On my second example (using join and then printing a line or part of a line at a time), print is comparable in speed to @printf. In fact looking at the profiler, the join takes far longer (about 30 times as long) than either print or @printf. So the critical path is creating the string, not printing it.
So my question now becomes “What is the fastest way to put many numbers into a string?”, and the current winner is join, but of course I am greedy so I would like to know if there might be something better…
An IOBuffer is an in-memory buffer/replacement for IO, so you can write to it like printing to stdout. The advantage is that you don’t hit the disk but stay in memory, so writing to it is usually faster than writing to disk.

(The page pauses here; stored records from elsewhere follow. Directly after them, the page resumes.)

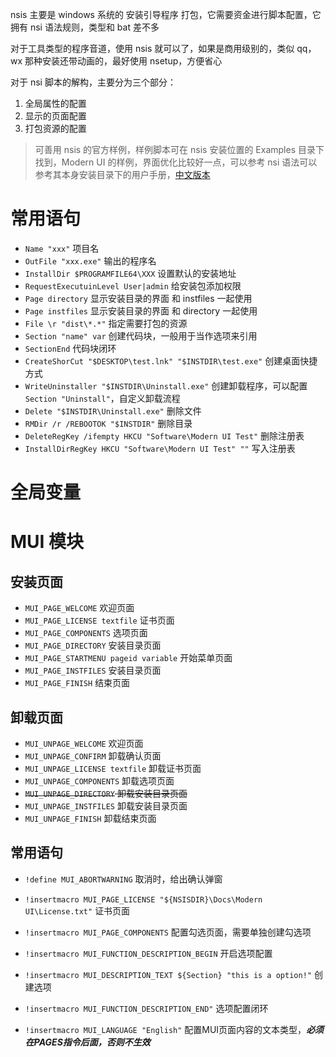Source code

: nsis 主要是 windows 系统的 安装引导程序 打包，它需要资金进行脚本配置，它拥有 nsi 语法规则，类型和 bat 差不多

对于工具类型的程序音道，使用 nsis 就可以了，如果是商用级别的，类似 qq，wx 那种安装还带动画的，最好使用 nsetup，方便省心

对于 nsi 脚本的解构，主要分为三个部分：
1. 全局属性的配置
2. 显示的页面配置
3. 打包资源的配置

> 可善用 nsis 的官方样例，样例脚本可在 nsis 安装位置的 Examples 目录下找到，Modern UI 的样例，界面优化比较好一点，可以参考
> nsi 语法可以参考其本身安装目录下的用户手册，[中文版本](https://www.wenjiangs.com/docs/nsis)

# 常用语句
- `Name "xxx"` 项目名
- `OutFile "xxx.exe"` 输出的程序名
- `InstallDir $PROGRAMFILE64\XXX` 设置默认的安装地址
- `RequestExecutuinLevel User|admin` 给安装包添加权限
- `Page directory` 显示安装目录的界面 和 instfiles 一起使用
- `Page instfiles` 显示安装目录的界面 和 directory 一起使用
- `File \r "dist\*.*"` 指定需要打包的资源
- `Section "name" var` 创建代码块，一般用于当作选项来引用
- `SectionEnd` 代码块闭环
- `CreateShorCut "$DESKTOP\test.lnk" "$INSTDIR\test.exe"` 创建桌面快捷方式
- `WriteUninstaller "$INSTDIR\Uninstall.exe"` 创建卸载程序，可以配置 `Section "Uninstall"`，自定义卸载流程
- `Delete "$INSTDIR\Uninstall.exe"` 删除文件
- `RMDir /r /REBOOTOK "$INSTDIR"` 删除目录
- `DeleteRegKey /ifempty HKCU "Software\Modern UI Test"` 删除注册表
- `InstallDirRegKey HKCU "Software\Modern UI Test" ""` 写入注册表

# 全局变量

# MUI 模块

## 安装页面
- `MUI_PAGE_WELCOME` 欢迎页面
- `MUI_PAGE_LICENSE textfile` 证书页面
- `MUI_PAGE_COMPONENTS` 选项页面
- `MUI_PAGE_DIRECTORY` 安装目录页面
- `MUI_PAGE_STARTMENU pageid variable` 开始菜单页面
- `MUI_PAGE_INSTFILES` 安装目录页面
- `MUI_PAGE_FINISH` 结束页面

## 卸载页面
- `MUI_UNPAGE_WELCOME` 欢迎页面
- `MUI_UNPAGE_CONFIRM` 卸载确认页面
- `MUI_UNPAGE_LICENSE textfile` 卸载证书页面
- `MUI_UNPAGE_COMPONENTS` 卸载选项页面
- ~~`MUI_UNPAGE_DIRECTORY` 卸载安装目录页面~~
- `MUI_UNPAGE_INSTFILES` 卸载安装目录页面
- `MUI_UNPAGE_FINISH` 卸载结束页面

## 常用语句
- `!define MUI_ABORTWARNING` 取消时，给出确认弹窗

- `!insertmacro MUI_PAGE_LICENSE "${NSISDIR}\Docs\Modern UI\License.txt"` 证书页面

- `!insertmacro MUI_PAGE_COMPONENTS` 配置勾选页面，需要单独创建勾选项

- `!insertmacro MUI_FUNCTION_DESCRIPTION_BEGIN` 开启选项配置

- `!insertmacro MUI_DESCRIPTION_TEXT ${Section} "this is a option!"` 创建选项

- `!insertmacro MUI_FUNCTION_DESCRIPTION_END"` 选项配置闭环

- `!insertmacro MUI_LANGUAGE "English"` 配置MUI页面内容的文本类型，***必须在PAGES指令后面，否则不生效***
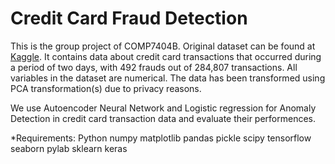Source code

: # Credit Card Fraud Detection

This is the group project of COMP7404B. Original dataset can be found at [Kaggle](https://www.kaggle.com/mlg-ulb/creditcardfraud). 
It contains data about credit card transactions that occurred during a period of two days, with 492 frauds out of 284,807 transactions.
All variables in the dataset are numerical. The data has been transformed using PCA transformation(s) due to privacy reasons.

We use Autoencoder Neural Network and Logistic regression for Anomaly Detection in credit card transaction data and evaluate their performences.


*Requirements:
Python
numpy 
matplotlib 
pandas
pickle
scipy 
tensorflow
seaborn 
pylab 
sklearn
keras


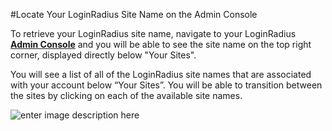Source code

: #Locate Your LoginRadius Site Name on the Admin Console

To retrieve your LoginRadius site name, navigate to your LoginRadius [**Admin Console**](https://adminconsole.loginradius.com/) and you will be able to see the site name on the top right corner, displayed directly below "Your Sites".

You will see a list of all of the LoginRadius site names that are associated with your account below “Your Sites”. You will be able to transition between the sites by clicking on each of the available site names.

![enter image description here](https://apidocs.lrcontent.com/images/16_43866204131d335d13.80232289.png "enter image title here")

Once you’re done with writing your results to it, you can consume all buffered data at once and write it out to disk in one swoop with e.g. write(stdout, take!(io_buf)).
Yes I’m sure . The use of join() means the write-out-the-numbers part of the code now takes about 14% of the total run time, compared to about 64% before. I’m sure I could get that 14% down by doing a direct memory transfer (using JuliaPy I guess) or even rewriting the Python 3rd party module in Julia, but I’m up against diminishing returns now.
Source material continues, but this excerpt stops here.